The seizure came as an anti-IS force comprising Kurdish and Syrian Arab fighters hones in on the northern city of Manbij, an important waypoint between the Turkish border and Raqa, the jihadists' de facto capital.

Colonel Chris Garver, a spokesman for the US-led anti-IS campaign, said Syrian Arab fighters were establishing "footholds" on the southern and western edges of Manbij, and had seized entrances to an intricate jihadist tunnel complex.

They "also seized more than 10,000 documents from the outlying edges, including textbooks, propaganda posters, cellphones, laptops, maps and digital storage devices," Garver told reporters.

"Exploitation of this information is ongoing to better understand Daesh networks and techniques, including the systems to manage the flow of foreign fighters into Syria and Iraq," he added, using an Arabic abbreviation for the IS group.

Pentagon officials often highlight the value of such information, leading to new targets and helping them understand the IS network.

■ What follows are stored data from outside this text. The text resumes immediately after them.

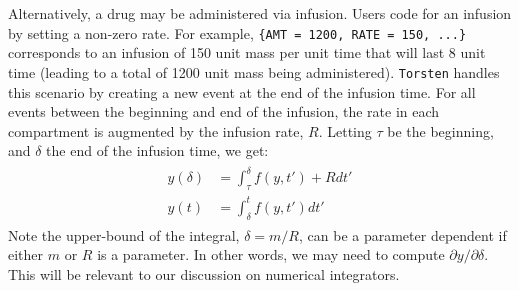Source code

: \documentclass[11pt]{article}
\begin{document}
Alternatively, a drug may be administered via infusion.
Users code for an infusion by setting a non-zero rate. For example, 
\hbox{\texttt{\{AMT = 1200, RATE = 150, ...\}}} corresponds to an infusion of 150 unit mass per unit
time that will last 8 unit time (leading to a total of 1200 unit mass being administered). \texttt{Torsten} handles
this scenario by creating a new event at the end of the infusion time. For all events between the
beginning and end of the infusion, the rate in each compartment is augmented by the infusion rate,
$R$. Letting $\tau$ be the beginning, and $\delta$ the end of the infusion time, we get:
%
\begin{eqnarray}
  \begin{aligned}
  y(\delta) &= \int_\tau ^ \delta f(y, t') + R dt' \\
  y(t) &= \int_\delta ^ t f(y, t') dt'
  \end{aligned}
\end{eqnarray}
%
Note the upper-bound of the integral, $\delta = m / R$, can be a parameter dependent if either $m$ or
$R$ is a parameter. In other words, we may need to compute $\partial y / \partial \delta$. This will
be relevant to our discussion on numerical integrators.
\end{document}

Separately, in the southeastern corner of Syria, a group of US-trained rebels called the New Syrian Army was Wednesday battling for control of territory near the Albu Kamal border crossing with Iraq.

Their goal was to cut IS military supply lines in the Euphrates Valley between Syria and Iraq.

The Syrian Observatory for Human Rights said the rebels had seized the small Al-Hamdan airbase nearby, but IS jihadists recaptured it by Wednesday afternoon and had been forced to retreat.

Garver did not provide additional details on the ongoing fight but stressed the value of the border crossing.

"That fight is important because that's going to help slow down the flow of foreign fighters ... from Iraq to Syria and back," he said.

The Pentagon claims numbers of foreign fighters coming into Iraq and Syria have dropped from about 2,000 a month last year to as few as 200 a month this year.

"You don't see the massive amounts of movement. It's certainly been whittled down in its size," Garver said.

IS seized the Albu Kamal crossing in mid-2014, when it overran swaths of territory on both sides of the border and declared a self-styled "caliphate."

Over in Iraq, Garver said attention is now shifting from Fallujah, which Iraqi security forces last week recaptured from the IS group, to the jihadists' main stronghold in the country, Mosul.

Coalition air strikes destroyed IS's "self-proclaimed ministry of oil headquarters" in Mosul and continue to hit targets in the city, Garver said.